Archives in Cancer Research

Keywords

Primary ileal adenocarcinoma; Anemia; Small bowel malignancy; Contrast enhanced CT; Rare disease

Introduction

Most of the gastrointestinal (GI) malignancies occur in stomach and colon. Although the small bowel makes up 75% of length and 90% of absorption area of digestive tract, malignancy in small intestine is very rare, accounting for only 0.6% of total cancer cases and 3.3% of digestive system cancers in the United States [1]. There are four histological types of small bowel cancer. Adenocarcinoma and carcinoid tumors are the most common types, each accounting for proximately 40% of small bowel malignancies. Lymphoma and stromal sarcoma make up the remaining 20% [2].

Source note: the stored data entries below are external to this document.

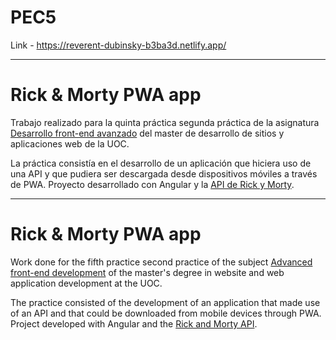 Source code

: # PEC5


Link - https://reverent-dubinsky-b3ba3d.netlify.app/

---

# Rick & Morty PWA app

Trabajo realizado para la quinta práctica segunda práctica de la asignatura [Desarrollo front-end avanzado](https://cv.uoc.edu/tren/trenacc/web/GAT_EXP.PLANDOCENTE?any_academico=20212&cod_asignatura=M4.256&idioma=CAS&pagina=PD_PREV_SECRE&cache=S) del master de desarrollo de sitios y aplicaciones web de la UOC.

La práctica consistía en el desarrollo de un aplicación que hiciera uso de una API y que pudiera ser descargada desde dispositivos móviles a través de PWA. Proyecto desarrollado con Angular y la [API de Rick y Morty](https://rickandmortyapi.com/).

---

# Rick & Morty PWA app

Work done for the fifth practice second practice of the subject [Advanced front-end development](https://cv.uoc.edu/tren/trenacc/web/GAT_EXP.PLANDOCENTE?any_academico=20212&cod_asignatura=M4.256&idioma=CAS&pagina=PD_PREV_SECRE&cache=S) of the master's degree in website and web application development at the UOC.

The practice consisted of the development of an application that made use of an API and that could be downloaded from mobile devices through PWA. Project developed with Angular and the [Rick and Morty API](https://rickandmortyapi.com/).
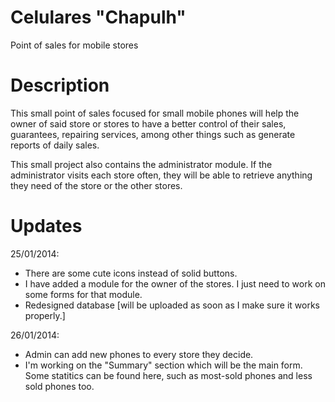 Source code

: Celulares "Chapulh"
=================

Point of sales for mobile stores

Description
=================

This small point of sales focused for small mobile phones will help the owner of said store or stores to have a better control
of their sales, guarantees, repairing services, among other things such as generate reports of daily sales.

This small project also contains the administrator module. If the administrator visits each store often, they will be able to retrieve anything they need of the store or the other stores.

Updates
=================

25/01/2014: 
  * There are some cute icons instead of solid buttons.
  * I have added a module for the owner of the stores. I just need to work on some forms for that module.
  * Redesigned database [will be uploaded as soon as I make sure it works properly.]

26/01/2014:
 * Admin can add new phones to every store they decide.
 * I'm working on the "Summary" section which will be the main form. Some statitics can be found here, such as most-sold phones and less sold phones too.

Small bowel adenocarcinoma is usually diagnosed at advanced stage [3]. The most common symptoms are weight loss, abdominal pain, and gastrointestinal bleeding [3,4]. Early clinical presentations including fatigue, abdominal pain, vomiting, nausea, and weight loss are often overlooked or misdiagnosed. It’s common that diagnosis is not established until the appearance of its emergency complications such as obstruction, perforation, and overt GI bleeding.

More than half of small bowel adenocarcinoma involves duodenum (55–57%), followed by jejunum (25-29%) [5,6].Small bowel adenocarcinoma in ileum is very rare, only accounts for 10-13% of cases [5,6]. Herein, we reported a case of small bowel adenocarcinoma at ileum with chronic anemia, occult bloody stool, and elevated tumor markers. Diagnosis is difficult due to the non-specific symptoms, broad spectrum of differential diseases, and the complication of concurrent benign GI diseases.

Case Report

A 68 years old male patient came to our clinic with half year history of progressive fatigue, dizziness and palpitation. He had been diagnosed with anemia about 6 months ago in a local clinic, and treated with some Chinese traditional herbal medications without any improvement. Medical and family history is otherwise insignificant. He denied any abdominal pain, nausea, vomiting, diarrhea, hematemesis, black or bloody stool, or any changes in eating habit. Physical examination featured anemia appearance. No other abnormal findings were revealed throughout the physical examination.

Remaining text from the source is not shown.